- Rendered images with source text
===
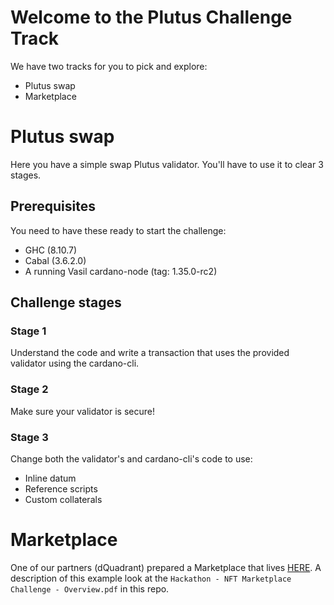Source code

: # Welcome to the Plutus Challenge Track 

We have two tracks for you to pick and explore:

- Plutus swap
- Marketplace

# Plutus swap
Here you have a simple swap Plutus validator. You'll have to use it to clear 3 stages.


## Prerequisites

You need to have these ready to start the challenge:

- GHC (8.10.7)
- Cabal (3.6.2.0)
- A running Vasil cardano-node (tag: 1.35.0-rc2)


## Challenge stages

### Stage 1
Understand the code and write a transaction that uses the provided validator using the cardano-cli.

### Stage 2
Make sure your validator is secure!

### Stage 3
Change both the validator's and cardano-cli's code to use:

- Inline datum
- Reference scripts
- Custom collaterals

# Marketplace

One of our partners (dQuadrant) prepared a Marketplace that lives [HERE](https://github.com/dQuadrant/cardano-marketplace).
A description of this example look at the `Hackathon - NFT Marketplace Challenge - Overview.pdf` in this repo.


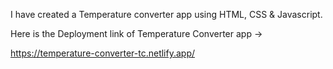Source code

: I have created a Temperature converter app using HTML, CSS & Javascript.

Here is the Deployment link of Temperature Converter app ->

https://temperature-converter-tc.netlify.app/

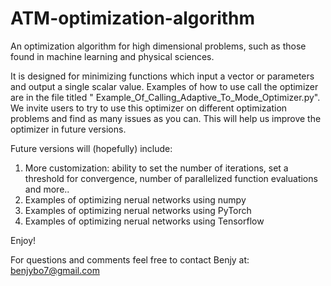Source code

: # ATM-optimization-algorithm
An optimization algorithm for high dimensional problems, such as those found in machine learning and physical sciences.

It is designed for minimizing functions which input a vector or parameters and output a single scalar value.
Examples of how to use call the optimizer are in the file titled " Example_Of_Calling_Adaptive_To_Mode_Optimizer.py".
We invite users to try to use this optimizer on different optimization problems and find as many issues as you can. This will help us improve the optimizer in future versions.



Future versions will (hopefully) include:
1. More customization: ability to set the number of iterations, set a threshold for convergence, number of parallelized function evaluations and more..
2. Examples of optimizing nerual networks using numpy
2. Examples of optimizing nerual networks using PyTorch
3. Examples of optimizing nerual networks using Tensorflow


Enjoy!

For questions and comments feel free to contact Benjy at:
benjybo7@gmail.com
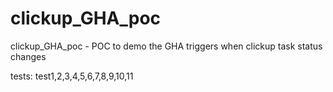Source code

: # clickup_GHA_poc
clickup_GHA_poc - POC to demo the GHA triggers when clickup task status changes

tests:
test1,2,3,4,5,6,7,8,9,10,11
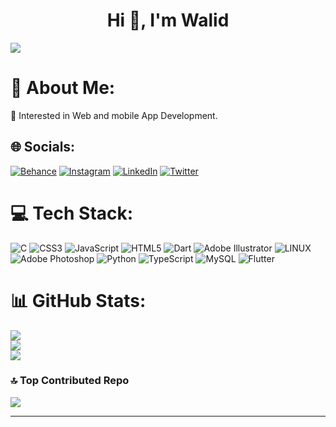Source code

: <h1 align="center">Hi 👋, I'm Walid</h1>

[![](https://visitcount.itsvg.in/api?id=walidlatif&icon=5&color=9)](https://visitcount.itsvg.in)


# 💫 About Me:
🌱 Interested in Web and mobile App Development.


## 🌐 Socials:
[![Behance](https://img.shields.io/badge/Behance-1769ff?logo=behance&logoColor=white)](https://behance.net/) [![Instagram](https://img.shields.io/badge/Instagram-%23E4405F.svg?logo=Instagram&logoColor=white)](https://instagram.com/walid.latif) [![LinkedIn](https://img.shields.io/badge/LinkedIn-%230077B5.svg?logo=linkedin&logoColor=white)](https://linkedin.com/in/walid-latif-5b8325183) [![Twitter](https://img.shields.io/badge/Twitter-%231DA1F2.svg?logo=Twitter&logoColor=white)](https://twitter.com/walidlatif01) 

# 💻 Tech Stack:
![C](https://img.shields.io/badge/c-%2300599C.svg?style=for-the-badge&logo=c&logoColor=white) ![CSS3](https://img.shields.io/badge/css3-%231572B6.svg?style=for-the-badge&logo=css3&logoColor=white) ![JavaScript](https://img.shields.io/badge/javascript-%23323330.svg?style=for-the-badge&logo=javascript&logoColor=%23F7DF1E) ![HTML5](https://img.shields.io/badge/html5-%23E34F26.svg?style=for-the-badge&logo=html5&logoColor=white) ![Dart](https://img.shields.io/badge/dart-%230175C2.svg?style=for-the-badge&logo=dart&logoColor=white) ![Adobe Illustrator](https://img.shields.io/badge/adobeillustrator-%23FF9A00.svg?style=for-the-badge&logo=adobeillustrator&logoColor=white) ![LINUX](https://img.shields.io/badge/Linux-FCC624?style=for-the-badge&logo=linux&logoColor=black) ![Adobe Photoshop](https://img.shields.io/badge/adobephotoshop-%2331A8FF.svg?style=for-the-badge&logo=adobephotoshop&logoColor=white) ![Python](https://img.shields.io/badge/python-3670A0?style=for-the-badge&logo=python&logoColor=ffdd54) ![TypeScript](https://img.shields.io/badge/typescript-%23007ACC.svg?style=for-the-badge&logo=typescript&logoColor=white) ![MySQL](https://img.shields.io/badge/mysql-%2300f.svg?style=for-the-badge&logo=mysql&logoColor=white) ![Flutter](https://img.shields.io/badge/Flutter-%2302569B.svg?style=for-the-badge&logo=Flutter&logoColor=white)
# 📊 GitHub Stats:
![](https://github-readme-stats.vercel.app/api?username=walidlatif&theme=radical&hide_border=false&include_all_commits=true&count_private=true)<br/>
![](https://github-readme-streak-stats.herokuapp.com/?user=walidlatif&theme=radical&hide_border=false)<br/>
![](https://github-readme-stats.vercel.app/api/top-langs/?username=walidlatif&theme=radical&hide_border=false&include_all_commits=true&count_private=true&layout=compact)
### 🔝 Top Contributed Repo
![](https://github-contributor-stats.vercel.app/api?username=walidlatif&limit=5&theme=radical&combine_all_yearly_contributions=true)



---


<!-- Proudly created with GPRM ( https://gprm.itsvg.in ) -->
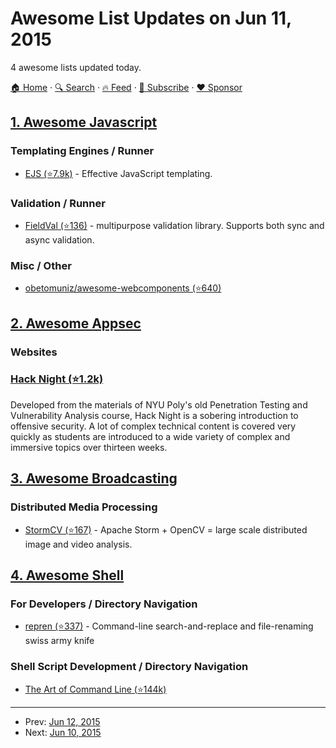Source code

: # Awesome List Updates on Jun 11, 2015

4 awesome lists updated today.

[🏠 Home](/README.md) · [🔍 Search](https://www.trackawesomelist.com/search/) · [🔥 Feed](https://www.trackawesomelist.com/rss.xml) · [📮 Subscribe](https://trackawesomelist.us17.list-manage.com/subscribe?u=d2f0117aa829c83a63ec63c2f&id=36a103854c) · [❤️  Sponsor](https://github.com/sponsors/theowenyoung)



## [1. Awesome Javascript](/content/sorrycc/awesome-javascript/README.md)

### Templating Engines / Runner

*   [EJS (⭐7.9k)](https://github.com/mde/ejs) - Effective JavaScript templating.

### Validation / Runner

*   [FieldVal (⭐136)](https://github.com/FieldVal/fieldval-js) - multipurpose validation library. Supports both sync and async validation.

### Misc / Other

*   [obetomuniz/awesome-webcomponents (⭐640)](https://github.com/obetomuniz/awesome-webcomponents)

## [2. Awesome Appsec](/content/paragonie/awesome-appsec/README.md)

### Websites

### [Hack Night (⭐1.2k)](https://github.com/isislab/Hack-Night)

Developed from the materials of NYU Poly's old Penetration Testing and Vulnerability Analysis course, Hack Night is a sobering introduction to offensive security. A lot of complex technical content is covered very quickly as students are introduced to a wide variety of complex and immersive topics over thirteen weeks.

## [3. Awesome Broadcasting](/content/ebu/awesome-broadcasting/README.md)

### Distributed Media Processing

*   [StormCV (⭐167)](https://github.com/sensorstorm/StormCV) - Apache Storm + OpenCV = large scale distributed image and video analysis.

## [4. Awesome Shell](/content/alebcay/awesome-shell/README.md)

### For Developers / Directory Navigation

*   [repren (⭐337)](https://github.com/jlevy/repren) - Command-line search-and-replace and file-renaming swiss army knife

### Shell Script Development / Directory Navigation

*   [The Art of Command Line (⭐144k)](https://github.com/jlevy/the-art-of-command-line)

---

- Prev: [Jun 12, 2015](/content/2015/06/12/README.md)
- Next: [Jun 10, 2015](/content/2015/06/10/README.md)
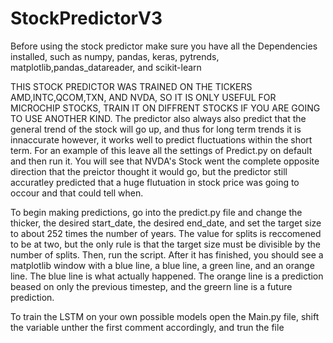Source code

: # StockPredictorV3

Before using the stock predictor make sure you have all the Dependencies installed, such as numpy, pandas, keras, pytrends, matplotlib,pandas_datareader, and scikit-learn

THIS STOCK PREDICTOR WAS TRAINED ON THE TICKERS AMD,INTC,QCOM,TXN, AND NVDA, SO IT IS ONLY USEFUL FOR MICROCHIP STOCKS, TRAIN IT ON DIFFRENT STOCKS IF YOU ARE GOING TO USE ANOTHER KIND. The predictor also always also predict that the general trend of the stock will go up, and thus for long term trends it is innaccurate however, it works well to predict fluctuations within the short term. For an example of this leave all the settings of Predict.py on default and then run it. You will see that NVDA's Stock went the complete opposite direction that the preictor thought it would go, but the predictor still accuratley predicted that a huge flutuation in stock price was going to occour and that could tell when.

To begin making predictions, go into the predict.py file and change the thicker, the desired start_date, the desired end_date, and set the target size to about 252 times the number of years. The value for splits is reccomened to be at two, but the only rule is that the target size must be divisible by the number of splits. Then, run the script. After it has finished, you should see a matplotlib window with a blue line, a blue line, a green line, and an orange line. The blue line is what actually happened. The orange line is a prediction beased on only the previous timestep, and the greern line is a future prediction.

To train the LSTM on your own possible models open the Main.py file, shift the variable unther the first comment accordingly, and trun the file
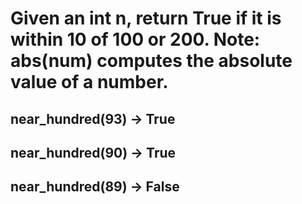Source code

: # Given an int n, return True if it is within 10 of 100 or 200. Note: abs(num) computes the absolute value of a number.

## near_hundred(93) → True

## near_hundred(90) → True

## near_hundred(89) → False
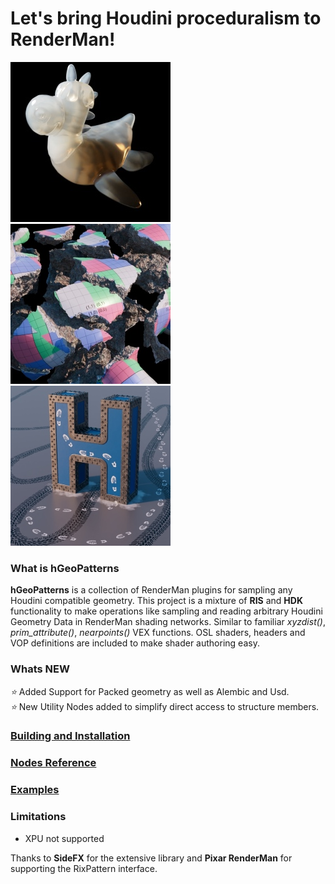 # Let's bring Houdini proceduralism to RenderMan!
[![exampleimage](docs/img1.jpg) ![exampleimage](docs/img2.jpg) ![exampleimage](docs/img3.jpg)](https://alexeysmolenchuk.github.io/hGeoPatterns/)

### What is hGeoPatterns
**hGeoPatterns** is a collection of RenderMan plugins for sampling any Houdini compatible geometry. This project is a mixture of **RIS** and **HDK** functionality to make operations like sampling and reading arbitrary Houdini Geometry Data in RenderMan shading networks. Similar to familiar *xyzdist()*, *prim_attribute()*, *nearpoints()* VEX functions. OSL shaders, headers and VOP definitions are included to make shader authoring easy.

### Whats NEW
*:star:* Added Support for Packed geometry as well as Alembic and Usd.\
*:star:* New Utility Nodes added to simplify direct access to structure members.

### [Building and Installation](docs/Building.md)

### [Nodes Reference](docs/Reference.md)

### [Examples](https://alexeysmolenchuk.github.io/hGeoPatterns/)

### Limitations
* XPU not supported

Thanks to **SideFX** for the extensive library and **Pixar RenderMan** for supporting the RixPattern interface.

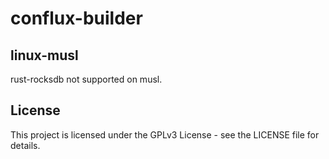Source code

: # conflux-builder

## linux-musl
rust-rocksdb not supported on musl.

## License

This project is licensed under the GPLv3 License - see the LICENSE file for details.
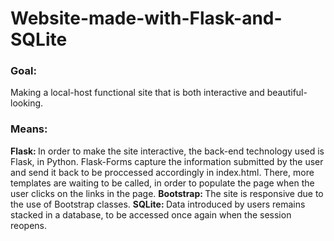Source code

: # Website-made-with-Flask-and-SQLite

### Goal: 
Making a local-host functional site that is both interactive and beautiful-looking.

### Means:
<strong>Flask: </strong> In order to make the site interactive, the back-end technology used is Flask, in Python. Flask-Forms capture the information submitted by the user and send it back to be proccessed accordingly in index.html. There, more templates are waiting to be called, in order to populate the page when the user clicks on the links in the page.
<strong>Bootstrap: </strong> The site is responsive due to the use of Bootstrap classes.
<strong>SQLite: </strong> Data introduced by users remains stacked in a database, to be accessed once again when the session reopens.
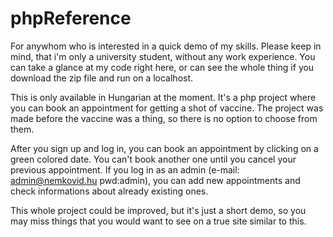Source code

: # phpReference
For anywhom who is interested in a quick demo of my skills. Please keep in mind, that i'm only a university student, without any work experience.
You can take a glance at my code right here, or can see the whole thing if you download the zip file and run on a localhost.

This is only available in Hungarian at the moment.
It's a php project where you can book an appointment for getting a shot of vaccine. 
The project was made before the vaccine was a thing, so there is no option to choose from them. 

After you sign up and log in, you can book an appointment by clicking on a green colored date. You can't book another one until you cancel your previous appointment.
If you log in as an admin (e-mail: admin@nemkovid.hu pwd:admin), you can add new appointments and check informations about already existing ones.

This whole project could be improved, but it's just a short demo, so you may miss things that you would want to see on a true site similar to this.

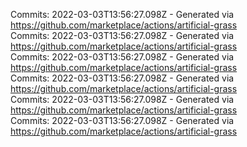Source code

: Commits: 2022-03-03T13:56:27.098Z - Generated via https://github.com/marketplace/actions/artificial-grass
<br>
Commits: 2022-03-03T13:56:27.098Z - Generated via https://github.com/marketplace/actions/artificial-grass
<br>
Commits: 2022-03-03T13:56:27.098Z - Generated via https://github.com/marketplace/actions/artificial-grass
<br>
Commits: 2022-03-03T13:56:27.098Z - Generated via https://github.com/marketplace/actions/artificial-grass
<br>
Commits: 2022-03-03T13:56:27.098Z - Generated via https://github.com/marketplace/actions/artificial-grass
<br>
Commits: 2022-03-03T13:56:27.098Z - Generated via https://github.com/marketplace/actions/artificial-grass
<br>

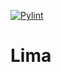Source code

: [![Pylint](https://github.com/r-dvl/lima/actions/workflows/pylint.yml/badge.svg)](https://github.com/r-dvl/lima/actions/workflows/pylint.yml)

# Lima
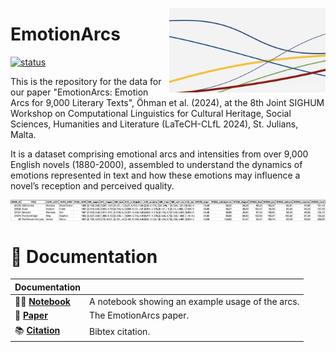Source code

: <a href="https://github.com/yuri-bizzoni/EmoArc"><img src="https://github.com/yuri-bizzoni/EmoArc/raw/main/static/arcs.png" width="250" align="right" /></a>

# EmotionArcs

[![status](https://www.aclweb.org/portal/sites/default/themes/acl_common/images/logo.png)](https://aclanthology.org/2024.latechclfl-1.7.pdf)

This is the repository for the data for our paper "EmotionArcs: Emotion Arcs for 9,000 Literary Texts", Öhman et al. (2024), at the 8th Joint SIGHUM Workshop on Computational Linguistics for Cultural Heritage, Social Sciences, Humanities and Literature (LaTeCH-CLfL 2024), St. Julians, Malta.

It is a dataset comprising emotional arcs and intensities from over 9,000 English novels (1880-2000), assembled to understand the dynamics of emotions represented in text and how these emotions may influence a novel’s reception and perceived quality.

<a href="https://github.com/yuri-bizzoni/EmoArc"><img src="https://github.com/yuri-bizzoni/EmoArc/raw/main/static/excerpt.png" width="1000" align="center" /></a>


# 📖 Documentation

| Documentation              |                                                                                    |
| -------------------------- | ---------------------------------------------------------------------------------- |
| 👩‍💻 **[Notebook]**           | A notebook showing an example usage of the arcs.                              |
| 📄 **[Paper]**              | The EmotionArcs paper.                                                        |
| 📚 **[Citation]**           | Bibtex citation.                                                              |


[Paper]: https://aclanthology.org/2024.latechclfl-1.7.pdf
[Citation]: https://github.com/yuri-bizzoni/EmoArc/citation.txt
[Notebook]: https://github.com/yuri-bizzoni/EmoArc/notebook.ipynb




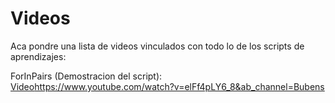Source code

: # Videos

Aca pondre una lista de videos vinculados con todo lo de los scripts de aprendizajes:


ForInPairs (Demostracion del script): [Video](https://www.youtube.com/watch?v=elFf4pLY6_8&ab_channel=Bubens)https://www.youtube.com/watch?v=elFf4pLY6_8&ab_channel=Bubens
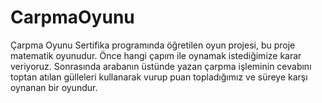 # CarpmaOyunu
Çarpma Oyunu
Sertifika programında öğretilen oyun projesi, bu proje matematik oyunudur. 
Önce hangi çapım ile oynamak istediğimize karar veriyoruz.
Sonrasında arabanın üstünde yazan çarpma işleminin cevabını toptan atılan gülleleri kullanarak vurup puan topladığımız ve süreye karşı oynanan bir oyundur.
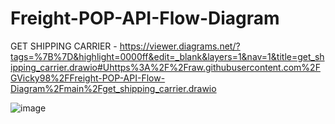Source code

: # Freight-POP-API-Flow-Diagram

GET SHIPPING CARRIER - https://viewer.diagrams.net/?tags=%7B%7D&highlight=0000ff&edit=_blank&layers=1&nav=1&title=get_shipping_carrier.drawio#Uhttps%3A%2F%2Fraw.githubusercontent.com%2FGVicky98%2FFreight-POP-API-Flow-Diagram%2Fmain%2Fget_shipping_carrier.drawio

![image](https://github.com/GVicky98/Freight-POP-API-Flow-Diagram/assets/101815612/afaa68eb-f968-44a8-a3e6-9a4a50caf484)
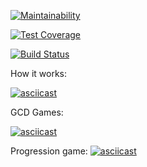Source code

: [![Maintainability](https://api.codeclimate.com/v1/badges/a99a88d28ad37a79dbf6/maintainability)](https://codeclimate.com/github/codeclimate/codeclimate/maintainability)

[![Test Coverage](https://api.codeclimate.com/v1/badges/a99a88d28ad37a79dbf6/test_coverage)](https://codeclimate.com/github/codeclimate/codeclimate/test_coverage)

[![Build Status](https://travis-ci.org/MaximRoganov/frontend-project-lvl1.svg?branch=master)](https://travis-ci.org/MaximRoganov/frontend-project-lvl1)

How it works:

[![asciicast](https://asciinema.org/a/TQsjNf7aBkS8s0s5MLPQGjHl0.svg)](https://asciinema.org/a/TQsjNf7aBkS8s0s5MLPQGjHl0)

GCD Games:

[![asciicast](https://asciinema.org/a/IFEVqSv9ez7Phefd6WuEQLpxG.svg)](https://asciinema.org/a/IFEVqSv9ez7Phefd6WuEQLpxG)

Progression game:
[![asciicast](https://asciinema.org/a/8KW3Zh1uQBpUuusZIJw943zDs.svg)](https://asciinema.org/a/8KW3Zh1uQBpUuusZIJw943zDs)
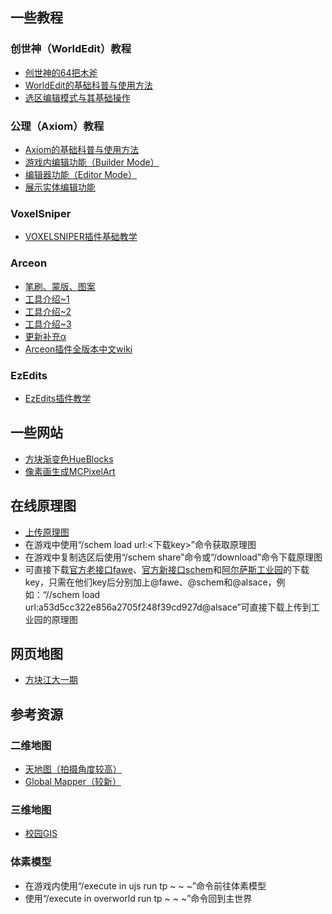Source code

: ## 一些教程

### 创世神（WorldEdit）教程

- [创世神的64把木斧](https://www.bilibili.com/list/jsucraft?sid=453838)
- [WorldEdit的基础科普与使用方法](https://hi-ysumc.feishu.cn/wiki/EECBwFxy2iDZJJk38Qgcb5Rkndd)
- [选区编辑模式与其基础操作](https://hi-ysumc.feishu.cn/wiki/CzaLw32Dui4HEPkkboScvt0ynVh)

### 公理（Axiom）教程

- [Axiom的基础科普与使用方法](https://hi-ysumc.feishu.cn/wiki/QDJBwtCBEi5eLakfWCvcRtErnvb)
- [游戏内编辑功能（Builder Mode）](https://hi-ysumc.feishu.cn/wiki/WvEbw3wmHiYPd3kmO1Mckv0ansa)
- [编辑器功能（Editor Mode）](https://hi-ysumc.feishu.cn/wiki/MyT1wSLQ1ijz4FkMmiYc55twnNd)
- [展示实体编辑功能](https://hi-ysumc.feishu.cn/wiki/R44JwAFvZilknukIhZBcgC9nnXR)

### VoxelSniper

- [VOXELSNIPER插件基础教学](https://www.bilibili.com/opus/274854151485782640)

### Arceon

- [笔刷、蒙版、图案](https://www.bilibili.com/opus/355638771178956898)
- [工具介绍~1](https://www.bilibili.com/opus/358236401757417247)
- [工具介绍~2](https://www.bilibili.com/opus/358978576397916348)
- [工具介绍~3](https://www.bilibili.com/opus/360603306693813740)
- [更新补充α](https://www.bilibili.com/opus/408334171604556291)
- [Arceon插件全版本中文wiki](https://gitee.com/alsacework/arceon-wiki/wikis/Home)

### EzEdits

- [EzEdits插件教学](https://www.bilibili.com/video/BV18m421G7Rn)

## 一些网站

- [方块渐变色HueBlocks](https://1280px.github.io/hueblocks/)
- [像素画生成MCPixelArt](https://mcpixelart.com/)

## 在线原理图

- [上传原理图](https://mc.syshub.top/schem/)
- 在游戏中使用“/schem load url:<下载key>”命令获取原理图
- 在游戏中复制选区后使用“/schem share”命令或“/download”命令下载原理图
- 可直接下载[官方老接口fawe](https://schem.intellectualsites.com/fawe/index.php)、[官方新接口schem](https://schematic.cloud/)和[阿尔萨斯工业园](https://schem.alsace.team/)的下载key，只需在他们key后分别加上@fawe、@schem和@alsace，例如：“//schem load url:a53d5cc322e856a2705f248f39cd927d@alsace”可直接下载上传到工业园的原理图

## 网页地图

- [方块江大一期](http://mine.jsumc.fun/)

## 参考资源

### 二维地图

- [天地图（拍摄角度较高）](https://dl.syshub.top/123?dALFTd-arc3A)
- [Global Mapper（较新）](https://dl.syshub.top/123?dALFTd-Irc3A)

### 三维地图

- [校园GIS](http://gis.ujs.edu.cn/)

### 体素模型

- 在游戏内使用“/execute in ujs run tp ~ ~ ~”命令前往体素模型
- 使用“/execute in overworld run tp ~ ~ ~”命令回到主世界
===
- THE TASK
In how many lines of the records does the string "numpy" occur? Answer with the number alone.

- WRITTEN RESPONSE
2